Moralité du ressac
Une chanson. Une flûte, une voix, du drum, un synthétiseur. Une descente de demi-tons qui m’est restée dans la tête pendant plusieurs jours. Qui était ce sulfureux Sergey Kuryokhin? « Artiste expérimental, compositeur et pianiste russe, l’un des pionniers du rock russe… Brillant représentant de la culture alternative de Léningrad […] fondateur du groupe Pop-Mekhanika ». Ce bonheur-là, justement, de ne pas l’avoir su. Y rester à la limite. Ou plutôt compulsivement revenir à cet air, comme le petit moteur qui me manque ces jours-ci, comme ce quelque chose de vaguement apocalyptique et de juste assez quétaine (le quétaine comme une qualité potentiellement positive dans sa négativité) qui me donnerait un rythme intérieur, un coup de pied dans le derrière, une secousse, voire un désir de retrouver le point précis, ténu, concentré en lequel je sais accéder à ma propre inspiration. Ce cran que je ressens de manière intermittente — le roi vient quand il veut, a-t-on écrit —, d’ordinaire lorsque je suis radicalement seule, loin de tous ceux et celles que j’aime, mais plus que jamais liée à eux, les portant en moi en les tenant à distance, mais que je peine à trouver ces jours-ci, en un retournement de la solitude sur elle-même. La distance.

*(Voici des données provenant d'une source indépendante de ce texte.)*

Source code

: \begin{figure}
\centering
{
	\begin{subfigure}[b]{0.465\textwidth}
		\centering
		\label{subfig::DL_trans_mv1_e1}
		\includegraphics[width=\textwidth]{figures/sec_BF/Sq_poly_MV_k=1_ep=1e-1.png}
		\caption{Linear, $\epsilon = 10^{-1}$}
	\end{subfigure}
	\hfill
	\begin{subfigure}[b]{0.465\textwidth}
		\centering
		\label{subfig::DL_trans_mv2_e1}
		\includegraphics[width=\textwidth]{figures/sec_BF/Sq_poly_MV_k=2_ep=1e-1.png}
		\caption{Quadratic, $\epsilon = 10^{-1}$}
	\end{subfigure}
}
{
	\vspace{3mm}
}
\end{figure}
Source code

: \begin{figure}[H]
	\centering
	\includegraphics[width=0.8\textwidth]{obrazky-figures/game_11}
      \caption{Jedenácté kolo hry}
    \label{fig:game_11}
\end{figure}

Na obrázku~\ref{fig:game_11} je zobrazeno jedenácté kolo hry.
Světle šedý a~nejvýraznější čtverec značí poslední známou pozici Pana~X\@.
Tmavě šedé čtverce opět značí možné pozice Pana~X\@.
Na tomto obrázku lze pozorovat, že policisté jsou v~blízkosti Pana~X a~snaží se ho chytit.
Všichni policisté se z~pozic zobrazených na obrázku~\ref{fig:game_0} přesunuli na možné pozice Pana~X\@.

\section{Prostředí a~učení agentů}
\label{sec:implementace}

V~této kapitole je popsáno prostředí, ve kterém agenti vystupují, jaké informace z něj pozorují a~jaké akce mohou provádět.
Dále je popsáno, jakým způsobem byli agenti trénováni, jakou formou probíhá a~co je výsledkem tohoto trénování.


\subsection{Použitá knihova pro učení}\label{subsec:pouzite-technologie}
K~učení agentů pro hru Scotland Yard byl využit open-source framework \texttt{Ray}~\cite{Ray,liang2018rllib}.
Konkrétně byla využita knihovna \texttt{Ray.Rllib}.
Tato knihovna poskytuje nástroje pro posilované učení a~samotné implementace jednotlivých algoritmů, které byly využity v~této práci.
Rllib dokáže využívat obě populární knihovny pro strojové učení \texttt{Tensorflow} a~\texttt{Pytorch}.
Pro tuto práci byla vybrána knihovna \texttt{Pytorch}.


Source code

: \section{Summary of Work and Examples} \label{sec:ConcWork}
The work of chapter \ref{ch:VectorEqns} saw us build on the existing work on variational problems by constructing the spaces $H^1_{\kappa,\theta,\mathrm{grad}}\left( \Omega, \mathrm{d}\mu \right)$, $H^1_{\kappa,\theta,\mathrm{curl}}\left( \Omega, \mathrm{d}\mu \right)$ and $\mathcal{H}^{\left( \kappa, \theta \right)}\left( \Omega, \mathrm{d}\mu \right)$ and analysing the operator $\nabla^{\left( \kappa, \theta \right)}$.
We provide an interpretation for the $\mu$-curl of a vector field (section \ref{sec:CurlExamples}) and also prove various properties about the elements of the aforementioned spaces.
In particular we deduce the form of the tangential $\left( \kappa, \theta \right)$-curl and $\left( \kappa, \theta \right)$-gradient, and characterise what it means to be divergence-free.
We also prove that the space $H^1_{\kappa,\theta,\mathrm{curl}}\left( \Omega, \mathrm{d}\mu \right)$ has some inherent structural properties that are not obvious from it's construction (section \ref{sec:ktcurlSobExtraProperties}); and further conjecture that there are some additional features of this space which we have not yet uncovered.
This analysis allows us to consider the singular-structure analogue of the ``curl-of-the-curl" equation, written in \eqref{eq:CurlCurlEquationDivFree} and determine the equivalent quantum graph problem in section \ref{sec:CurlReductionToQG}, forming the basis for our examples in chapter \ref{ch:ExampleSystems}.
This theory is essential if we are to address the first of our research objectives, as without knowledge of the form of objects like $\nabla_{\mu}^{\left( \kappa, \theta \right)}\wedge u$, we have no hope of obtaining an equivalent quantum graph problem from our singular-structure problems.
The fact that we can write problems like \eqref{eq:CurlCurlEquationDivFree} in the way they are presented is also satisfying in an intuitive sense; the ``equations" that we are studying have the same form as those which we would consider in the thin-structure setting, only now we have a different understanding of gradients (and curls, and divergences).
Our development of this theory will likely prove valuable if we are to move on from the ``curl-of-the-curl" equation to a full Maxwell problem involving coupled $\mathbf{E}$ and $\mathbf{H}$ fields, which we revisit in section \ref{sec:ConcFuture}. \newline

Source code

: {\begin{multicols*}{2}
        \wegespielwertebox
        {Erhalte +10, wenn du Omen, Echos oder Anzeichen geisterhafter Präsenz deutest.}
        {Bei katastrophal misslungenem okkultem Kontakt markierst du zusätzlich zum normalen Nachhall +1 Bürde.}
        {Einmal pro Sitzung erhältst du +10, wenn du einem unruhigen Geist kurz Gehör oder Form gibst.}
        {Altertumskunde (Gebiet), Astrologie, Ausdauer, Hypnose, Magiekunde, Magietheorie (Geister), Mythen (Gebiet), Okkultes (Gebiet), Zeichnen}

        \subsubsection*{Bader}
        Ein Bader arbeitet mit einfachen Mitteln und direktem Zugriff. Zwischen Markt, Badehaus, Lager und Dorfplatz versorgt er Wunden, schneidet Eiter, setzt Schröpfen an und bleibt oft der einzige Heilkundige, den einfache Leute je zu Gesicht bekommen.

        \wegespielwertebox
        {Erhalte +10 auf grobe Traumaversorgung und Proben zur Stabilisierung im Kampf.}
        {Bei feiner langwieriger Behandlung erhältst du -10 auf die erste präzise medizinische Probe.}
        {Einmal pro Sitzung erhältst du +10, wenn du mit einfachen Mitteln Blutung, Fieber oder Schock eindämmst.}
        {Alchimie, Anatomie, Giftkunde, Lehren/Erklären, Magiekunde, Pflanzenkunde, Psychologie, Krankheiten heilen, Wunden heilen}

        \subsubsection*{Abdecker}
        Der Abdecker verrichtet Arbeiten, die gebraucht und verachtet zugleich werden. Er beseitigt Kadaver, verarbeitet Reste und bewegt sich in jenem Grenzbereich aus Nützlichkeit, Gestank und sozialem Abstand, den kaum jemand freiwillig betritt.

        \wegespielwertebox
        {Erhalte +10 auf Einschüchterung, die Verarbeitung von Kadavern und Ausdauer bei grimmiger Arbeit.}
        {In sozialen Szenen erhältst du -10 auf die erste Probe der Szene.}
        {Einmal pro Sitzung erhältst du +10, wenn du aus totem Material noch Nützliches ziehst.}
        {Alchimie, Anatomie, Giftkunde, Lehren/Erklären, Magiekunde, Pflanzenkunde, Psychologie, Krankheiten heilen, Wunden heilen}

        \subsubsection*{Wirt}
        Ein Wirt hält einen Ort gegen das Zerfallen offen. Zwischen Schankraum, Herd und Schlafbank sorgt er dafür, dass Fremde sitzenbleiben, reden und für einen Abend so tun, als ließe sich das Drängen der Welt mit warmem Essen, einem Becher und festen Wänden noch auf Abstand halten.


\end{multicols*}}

Mais encore, l’envie irrépressible de revoir les images qui donnaient à cette musique toute son ampleur. Sentir à nouveau la complicité qui me lia d’emblée à ce serrurier russe qui pisse dans la neige et qui, au bout de sa nuit de rescousse apportée à tous ces gens verrouillés hors de chez soi, à ces filles ivres de vodka coincées à l’extérieur de leur voiture, en pleine tempête de neige, à un — 40° que l’on sait, décide de s’abstraire de l’intérieur des autres et de marcher au travers d’un vaste champ enneigé. M’émerveiller de la chaîne de réactions montrée : voiture, crise de toussotements, rire incontrôlable, répartie des nerfs qui lâchent, de la fin du quart de travail, du bout de la nuit du bout du monde, de l’aube qui point, miraculeuse et impossible. Sortir avec lui de la voiture et m’emparer par son truchement ce que nous voyons alors tous deux, ensemble, même si nous ne nous connaîtrons jamais : un ciel exagérément rose avec deux soleils entourés de quelques autres astres.
Nice of you to come! m’a-t-il alors dit. Bienvenue, ai-je énoncé, en me rappelant Geneviève Desrosiers. J’aurais alors voulu qu’il sache ces vers, de la même façon que je savais ses nuits : « Nombreux seront nos ennemis. / Tu verras comme nous serons heureux » 1 .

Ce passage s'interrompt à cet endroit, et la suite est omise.